Shocking revelation: neither Annie nor I celebrate Valentine's Day. It's true. And it's not because we're anti-love or even anti-commercialization, but for our own, unique reasons that we share with thousands of other people (who also consider themselves unique and probably have tattoos to that effect).

I don't celebrate because I already am the mushiest, gushiest person ever to cross the face of the planet and I should not be encouraged. But really because it promotes a pseudo-gynocentric view of romance that perpetuates the myth that women crave candy and flowers and it is incumbant upon men to provide these things, once a year. How many sitcoms did we watch growing up where Tim Allen was watching a football game in his wife's lapel pin while they were having a mandatory romantic dinner because it was Valentine's Day? Urgh! On the other hand, that's not an excuse to ignore me to make a point. I mean, just because I'm low maintenance doesn't mean that giving me a hug on this day would suddenly transform me into a diamond-grubbing, flower-crazy harpie. Hug me, damn it! Not to say that people who like Valentine's Day resemble harpies. I'm all about an excuse for chocolate. It just doesn't do it for me. And also it's a justification for bad behavior (Miss Manners would never condone a Hallmark-mandated demand for sparkly gifts.)

I asked Annie why she doesn't celebrate. Her initial response: "Because it's Christian. Like your mom." (Please NB, my mom is not, in fact, Christian.) Luckily for all of us, she expounded, "No, for real. It is a Christian Saint's day and the holiday observances are in no way seperated from that fact: orgies, drinking, and banquets are all traditional ways to pay homage to saints/gods. Maybe not so much with the orgies. Besides, we have Tu B'av, which is much less lame, and doesn't involve two colors that are as incompatible as navy and black [she’s referring to pink and red]. Also no lingerie, which I am generally a fan of, but not for the sake of enticing men.
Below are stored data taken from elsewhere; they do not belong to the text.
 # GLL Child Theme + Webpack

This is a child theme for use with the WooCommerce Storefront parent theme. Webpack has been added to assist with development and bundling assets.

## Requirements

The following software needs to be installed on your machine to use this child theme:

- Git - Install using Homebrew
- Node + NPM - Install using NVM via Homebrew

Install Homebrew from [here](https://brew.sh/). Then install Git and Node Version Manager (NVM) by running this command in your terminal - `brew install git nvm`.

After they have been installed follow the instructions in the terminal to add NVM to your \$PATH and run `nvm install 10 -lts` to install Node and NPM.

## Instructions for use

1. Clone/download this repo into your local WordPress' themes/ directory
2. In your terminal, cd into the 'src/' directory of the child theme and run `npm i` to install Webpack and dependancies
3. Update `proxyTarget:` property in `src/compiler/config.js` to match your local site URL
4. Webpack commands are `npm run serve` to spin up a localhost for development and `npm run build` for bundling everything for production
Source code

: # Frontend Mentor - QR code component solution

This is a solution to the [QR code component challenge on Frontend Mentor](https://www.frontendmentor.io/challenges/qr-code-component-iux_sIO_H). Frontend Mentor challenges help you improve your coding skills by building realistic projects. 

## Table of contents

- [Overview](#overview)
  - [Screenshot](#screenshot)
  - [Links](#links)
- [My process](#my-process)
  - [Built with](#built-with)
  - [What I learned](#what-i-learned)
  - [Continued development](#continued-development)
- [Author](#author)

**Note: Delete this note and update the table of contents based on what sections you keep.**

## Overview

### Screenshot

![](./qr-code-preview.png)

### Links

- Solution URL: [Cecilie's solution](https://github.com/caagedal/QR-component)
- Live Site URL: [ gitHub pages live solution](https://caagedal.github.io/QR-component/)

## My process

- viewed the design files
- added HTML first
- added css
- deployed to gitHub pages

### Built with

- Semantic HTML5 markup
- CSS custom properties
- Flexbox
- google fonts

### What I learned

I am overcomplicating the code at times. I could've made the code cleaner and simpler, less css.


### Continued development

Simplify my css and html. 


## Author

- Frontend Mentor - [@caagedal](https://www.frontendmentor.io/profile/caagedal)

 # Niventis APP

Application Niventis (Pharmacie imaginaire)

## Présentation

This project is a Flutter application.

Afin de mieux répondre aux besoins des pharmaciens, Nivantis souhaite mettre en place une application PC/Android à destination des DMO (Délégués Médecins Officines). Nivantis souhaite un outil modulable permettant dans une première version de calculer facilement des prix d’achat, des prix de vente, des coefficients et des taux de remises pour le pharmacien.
You should wear things to make you feel sexy; the difference between object and agent."

I, on the other hand, like to be objectified.

More tomorrow!

3 comments:

babytyrone said...

Five years ago, I was dating a lovely woman who came to me with a dilemma: she hated all the objectification of Valentine's -- though she loved being pampered, she liked equally to pamper, and the idea of having a set-aside day on which it is the man's obligation to do the loving and the pampering and the purchasing of material goods rankled her every 3rd generation Socialist, 3rd wave feminist nerve. On the other hand, she felt that sitting home and doing nothing at all for Valentines, trying to ignore that there was this day on the calendar was, well, dull and sour-grapesy, and she didn't want to be that kind of wet-blanket intellectual snob. After thinking for a minute, I suggested to her that we stay in for Valentines, and we donate the amount of scratch we would have spent on presents and/or dinner to day-appropriate charities. I gave mine to a domestic violence helpline. She gave hers to Planned Parenthood. (And we watched Donnie Darko on DVD.)

In the few years since, as Valentines has approached, if I am involved with someone, I have proposed to same to her. Even those women who I can assume would otherwise have felt slighted without at least a gesture of romantic planning for V-day have agreed to keep up the tradition.

Sarah said...

I love babytyrone's idea. Justin and I decided not to do Valentine's day because we both thought the whole thing was a little blown out of proportion. Last year, however, we noticed a special chocolate tasting at a local chocolate bar and decided to go...nice experience, less nice to share it with eight billion other couples. This year I have Hebrew class, so it's all about pizza on Thursday and coke with two straws. I like being gushy on the 15th.

For the record, my mom was due to give birth on Valentine's day. My mom is the least sentimental person to walk the face of the earth, and apparently hurled when the nurses said "aww, cute, a Valentine's baby." And considering the redhead factor, it's probably very good that I was four days late.

JT said...

Harley, it does not seem like you dont celebrate V-day today. It seems like you just celebrate it every day. And women in my experience do crave candy and flowers (or at least the attention/affection that gifts like that imply.)